# A Very Shy Hedgie



## linda9 (Nov 26, 2010)

Hello Everyone,

I recently got a 1.5 year old albino male hedgehog. The previous owner simply did not have any time for him. From what I can observe, this hedgehog had little to no contact with humans. During the first week, I tried to leave it alone in his cage, only feeding and changing his water. He use to huff and spike up and "jumps" everytime I came near his cage. On the fourth or fifth day, I took him out of the cage. I made sure I showed no fear, I was quite confident and just scooped him up on both sides with both of my hands. He seemed okay, and quickly peeked out of his ball. Since then, I've occasionally taken him out. However, I've noticed that he seems VERY stressed when he's out of his cage. The first time he was on me put pooped and peed a lot. Now he doesn't poop as much, however he's still constantly trying to run away from me.
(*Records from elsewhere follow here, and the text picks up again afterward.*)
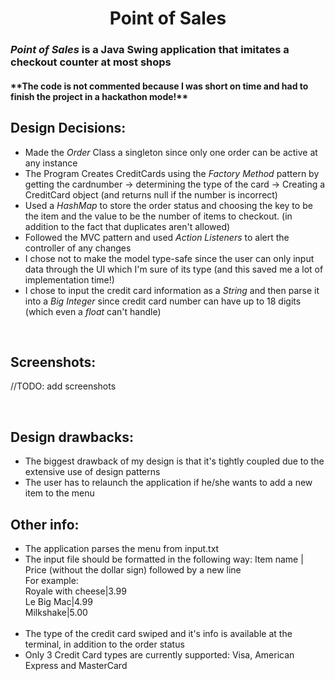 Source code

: <h1 style="text-align: center">Point of Sales</h1>

<!--<img src="http://www.stirling-payments.com/images/Harbortouch.jpg" alt="Point of sales image" style="width: 350px; height: 250px; alignment: center">-->

<h3><i>Point of Sales</i> is a Java Swing application that imitates a checkout counter at most shops</h3>
<h4>**The code is not commented because I was short on time and had to finish the project in a hackathon mode!**</h4>
<h2>Design Decisions: </h2>
<ul>
    <li>Made the <i>Order</i> Class a singleton since only one order can be active at any instance</li>
    <li>The Program Creates CreditCards using the <i>Factory Method</i> pattern by getting the cardnumber ->
        determining the type of the card -> Creating a CreditCard object (and returns null if the number is incorrect)</li>
    <li>Used a <i>HashMap</i> to store the order status and choosing the key to be the item and the value to be the number
        of items to checkout. (in addition to the fact that duplicates aren't allowed)</li>
    <li>Followed the MVC pattern and used <i>Action Listeners</i> to alert the controller of any changes</li>
    <li>I chose not to make the model type-safe since the user can only input data through the UI which I'm sure of its type
        (and this saved me a lot of implementation time!)</li>
    <li>I chose to input the credit card information as a <i>String</i> and then parse it into a <i>Big Integer</i>
        since credit card number can have up to 18 digits (which even a <i>float</i> can't handle)</li>
</ul>
<br>
<h2>Screenshots: </h2>
<p>//TODO: add screenshots</p>
<br>
<h2>Design drawbacks: </h2>
<ul>
    <li>The biggest drawback of my design is that it's tightly coupled due to the extensive use of design patterns</li>
    <li>The user has to relaunch the application if he/she wants to add a new item to the menu</li>
</ul>
<h2>Other info:</h2>
<ul>
    <li>The application parses the menu from input.txt</li>
    <li>The input file should be formatted in the following way:
        Item name | Price (without the dollar sign) followed by a new line <br>
        For example:<br>
        Royale with cheese|3.99 <br>
        Le Big Mac|4.99 <br>
        Milkshake|5.00</li>
    <br>
    <li>The type of the credit card swiped and it's info is available at the terminal, in addition to the order status</li>
    <li>Only 3 Credit Card types are currently supported: Visa, American Express and MasterCard</li>
</ul>


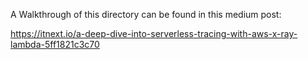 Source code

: A Walkthrough of this directory can be found in this medium post:

https://itnext.io/a-deep-dive-into-serverless-tracing-with-aws-x-ray-lambda-5ff1821c3c70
I'm just not sure if I should keep trying to hold him or if I should simiply let him out of his cage and walk around on his own. I'm scared of over stressing him, but at the same time I don't want to him to huff at me every time I go close to him. 
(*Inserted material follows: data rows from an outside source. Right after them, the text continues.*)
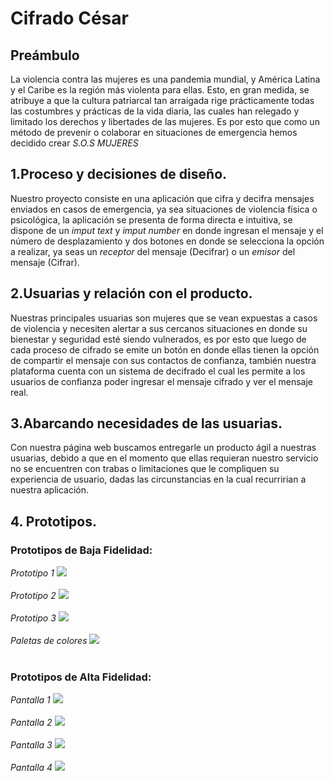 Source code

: # Cifrado César

## Preámbulo
La violencia contra las mujeres es una pandemia mundial, y América Latina y el Caribe es la región más violenta para ellas. Esto, en gran medida, se atribuye a que la cultura patriarcal tan arraigada rige prácticamente todas las costumbres y prácticas de la vida diaria, las cuales han relegado y limitado los derechos y libertades de las mujeres.
Es por esto que como un método de prevenir o colaborar en situaciones de emergencia hemos decidido crear *S.O.S MUJERES* 

## 1.Proceso y decisiones de diseño.
Nuestro proyecto consiste en una aplicación que cifra y decifra mensajes enviados en casos de emergencia, ya sea situaciones de violencia física o psicológica, la aplicación se presenta de forma directa e intuitiva, se dispone de un *imput text* y *imput number* en donde ingresan el mensaje y el número de desplazamiento y dos botones en donde se selecciona la opción a realizar, ya seas un *receptor* del mensaje (Decifrar) o un *emisor* del mensaje (Cifrar).

## 2.Usuarias y relación con el producto.
Nuestras principales usuarias son mujeres que se vean expuestas a casos de violencia y necesiten alertar a sus cercanos situaciones en donde su bienestar y seguridad esté siendo vulnerados, es por esto que luego de cada proceso de cifrado se emite un botón en donde ellas tienen la opción de compartir el mensaje con sus contactos de confianza, también nuestra plataforma cuenta con un sistema de decifrado el cual les permite a los usuarios de confianza poder ingresar el mensaje cifrado y ver el mensaje real.

## 3.Abarcando necesidades de las usuarias.
Con nuestra página web buscamos entregarle un producto ágil a nuestras usuarias, debido a que en el momento que ellas requieran nuestro servicio no se encuentren con trabas o limitaciones que le compliquen su experiencia de usuario, dadas las circunstancias en la cual recurririan a nuestra aplicación.

## 4. Prototipos. <br>
### Prototipos de Baja Fidelidad: <br>
*Prototipo 1* ![](src/Prototipo_1.jpeg)
<br> <br>
*Prototipo 2* ![](src/Prototipo_2.jpeg)
<br> <br>
*Prototipo 3* ![](src/Prototipo_3.jpg)
<br> <br>
*Paletas de colores* ![](src/Paleta_de_colores.jpeg)
<br> <br>
### Prototipos de Alta Fidelidad:<br>
*Pantalla 1* ![](src/Pantalla_1.png)
<br> <br>
*Pantalla 2* ![](src/Pantalla_2.png)
<br> <br>
*Pantalla 3* ![](src/Panatalla_3.png)
<br> <br>
*Pantalla 4* ![](src/Panatalla_4.png)
<br> <br> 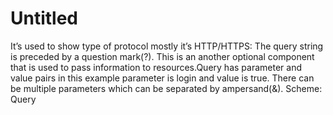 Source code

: # Untitled

It’s used to show type of protocol mostly it’s HTTP/HTTPS: The query string is preceded by a question mark(?). This is an another optional component that is used to pass information to resources.Query has parameter and value pairs in this example parameter is login and value is true. There can be multiple parameters which can be separated by ampersand(&).
Scheme: Query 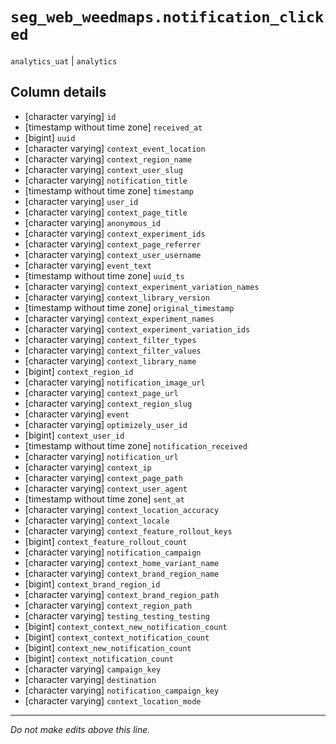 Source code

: # `seg_web_weedmaps.notification_clicked`
`analytics_uat` | `analytics`

## Column details
* [character varying] `id`
* [timestamp without time zone] `received_at`
* [bigint]    `uuid`
* [character varying] `context_event_location`
* [character varying] `context_region_name`
* [character varying] `context_user_slug`
* [character varying] `notification_title`
* [timestamp without time zone] `timestamp`
* [character varying] `user_id`
* [character varying] `context_page_title`
* [character varying] `anonymous_id`
* [character varying] `context_experiment_ids`
* [character varying] `context_page_referrer`
* [character varying] `context_user_username`
* [character varying] `event_text`
* [timestamp without time zone] `uuid_ts`
* [character varying] `context_experiment_variation_names`
* [character varying] `context_library_version`
* [timestamp without time zone] `original_timestamp`
* [character varying] `context_experiment_names`
* [character varying] `context_experiment_variation_ids`
* [character varying] `context_filter_types`
* [character varying] `context_filter_values`
* [character varying] `context_library_name`
* [bigint]    `context_region_id`
* [character varying] `notification_image_url`
* [character varying] `context_page_url`
* [character varying] `context_region_slug`
* [character varying] `event`
* [character varying] `optimizely_user_id`
* [bigint]    `context_user_id`
* [timestamp without time zone] `notification_received`
* [character varying] `notification_url`
* [character varying] `context_ip`
* [character varying] `context_page_path`
* [character varying] `context_user_agent`
* [timestamp without time zone] `sent_at`
* [character varying] `context_location_accuracy`
* [character varying] `context_locale`
* [character varying] `context_feature_rollout_keys`
* [bigint]    `context_feature_rollout_count`
* [character varying] `notification_campaign`
* [character varying] `context_home_variant_name`
* [character varying] `context_brand_region_name`
* [bigint]    `context_brand_region_id`
* [character varying] `context_brand_region_path`
* [character varying] `context_region_path`
* [character varying] `testing_testing_testing`
* [bigint]    `context_context_new_notification_count`
* [bigint]    `context_context_notification_count`
* [bigint]    `context_new_notification_count`
* [bigint]    `context_notification_count`
* [character varying] `campaign_key`
* [character varying] `destination`
* [character varying] `notification_campaign_key`
* [character varying] `context_location_mode`

-------------------------------------------------------------------------------
*Do not make edits above this line.*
On a second note, I bought him a giant comfort wheel a week after he got to my house. He doesn't seem very interested, and the two times that I put him on it he simply pooped and peed and tried to get out. I'm very worried that he's not getting enough exercise since he spends most of his day hiding under his blanket. So I try to take him out so he can walk around, but he has a habit of licking the floor, which was recently cleaned with chemicals. I'm not sure how to get him interested in the wheel. I've heard hedgehogs love the wheels, but mine doesn't seem to very much. Has anyone ever had a hedgehog who simply did not like running? I did notice scratching noises every day that goes on for a good 30seconds if I don't disturbe him. I'm not sure if that's simply him trying to cover up his poop after he goes potty, or if it's frustration that he can't exercise.
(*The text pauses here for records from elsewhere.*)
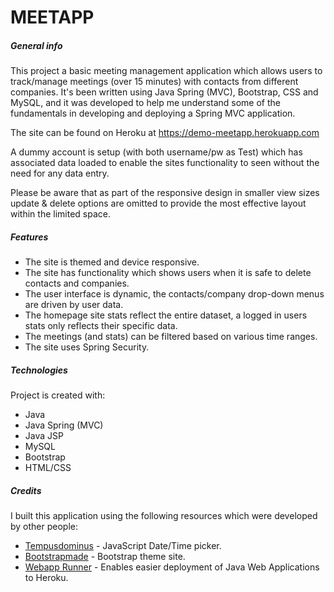 # MEETAPP

##### General info
This project a basic meeting management application which allows users to track/manage meetings (over 15 minutes) with contacts from different companies. It's been written using Java Spring (MVC), Bootstrap, CSS and MySQL, and it was developed to help me understand some of the fundamentals in developing and deploying a Spring MVC application.  

The site can be found on Heroku at https://demo-meetapp.herokuapp.com 

A dummy account is setup (with both username/pw as Test) which has associated data loaded to enable the sites functionality to seen without the need for any data entry. 

Please be aware that as part of the responsive design in smaller view sizes update & delete options are omitted to provide the most effective layout within the limited space.

##### Features
* The site is themed and device responsive.
* The site has functionality which shows users when it is safe to delete contacts and companies.
* The user interface is dynamic, the contacts/company drop-down menus are driven by user data.
* The homepage site stats reflect the entire dataset, a logged in users stats only reflects their specific data.
* The meetings (and stats) can be filtered based on various time ranges.
* The site uses Spring Security.

##### Technologies
Project is created with:
* Java
* Java Spring (MVC)
* Java JSP
* MySQL
* Bootstrap
* HTML/CSS

##### Credits
I built this application using the following resources which were developed by other people:
* [Tempusdominus](https://tempusdominus.github.io/bootstrap-4/) - JavaScript Date/Time picker.
* [Bootstrapmade](https://bootstrapmade.com/) - Bootstrap theme site.
* [Webapp Runner](https://github.com/heroku/webapp-runner) - Enables easier deployment of Java Web Applications to Heroku. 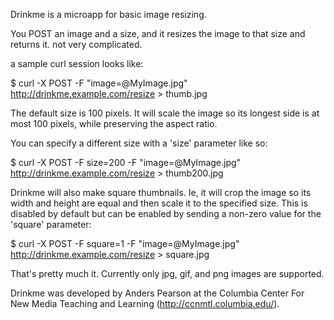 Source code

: Drinkme is a microapp for basic image resizing. 

You POST an image and a size, and it resizes the image 
to that size and returns it. not very complicated.

a sample curl session looks like:

  $ curl -X POST  -F "image=@MyImage.jpg" \
    http://drinkme.example.com/resize > thumb.jpg

The default size is 100 pixels. It will scale the image so its 
longest side is at most 100 pixels, while preserving the aspect
ratio. 

You can specify a different size with a 'size' parameter like so:

  $ curl -X POST  -F size=200 -F "image=@MyImage.jpg" \
    http://drinkme.example.com/resize > thumb200.jpg

Drinkme will also make square thumbnails. Ie, it will crop the 
image so its width and height are equal and then scale it to 
the specified size. This is disabled by default but can be 
enabled by sending a non-zero value for the 'square' parameter:

  $ curl -X POST  -F square=1 -F "image=@MyImage.jpg" \
    http://drinkme.example.com/resize > square.jpg

That's pretty much it. Currently only jpg, gif, and png images are
supported. 

Drinkme was developed by Anders Pearson at the Columbia Center For New
Media Teaching and Learning (http://ccnmtl.columbia.edu/).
I apologize about the lengthy post. I'm very concenred for my hedgie. Please help!


----------



## Puffers315 (Apr 19, 2010)

Welcome to HHC! Bonus points for picking up a rescue.

I don't have a ton of experience but my boy Loki is a shy guy. He does not like being in a playpen or even loose in my room, he'll walk around on me and explore me but he also likes to get on my desk and hide in this little dark nook under my monitors, back towards me, sometimes turning around to see if I'm stil there. I find it cute, heh.

Now onto the possible stress part of him being out. First question would be, when you take him out, are you waking him up, and if you are, do you let him wake up and wander the cage for a few moments. Most hedgehogs will need to use the bathroom within 20 minutes of waking up, and this might be the reason he is trying to get away from you, as to not poop on you, many will act frantic when they need to go while out of the cage.

A good sign of stress is green poop, its not uncommon for them to have a poop with a green tint to it, especially when wiped onto a paper towel, but if he's having actual green color poop after being out with you, it either means he is stressed or has an upset stomach.

There are certain things many hedgehogs will do, especially if they haven't had a lot of handling, you might think its stressing them, but might be more defensive as part of their nature. This of course includes huffing at you, raising their quills, hunching down low with their visor over their head, hissing or jumping at movements or being touched. If these are the things he is doing, you just got to kind of push through them. I wouldn't worry too much about over stressing him, I think if they get extremely stress they'll snap into a ball and remain in the ball. But if he's coming out of it quickly enough, he's at least somewhat sure he's safe.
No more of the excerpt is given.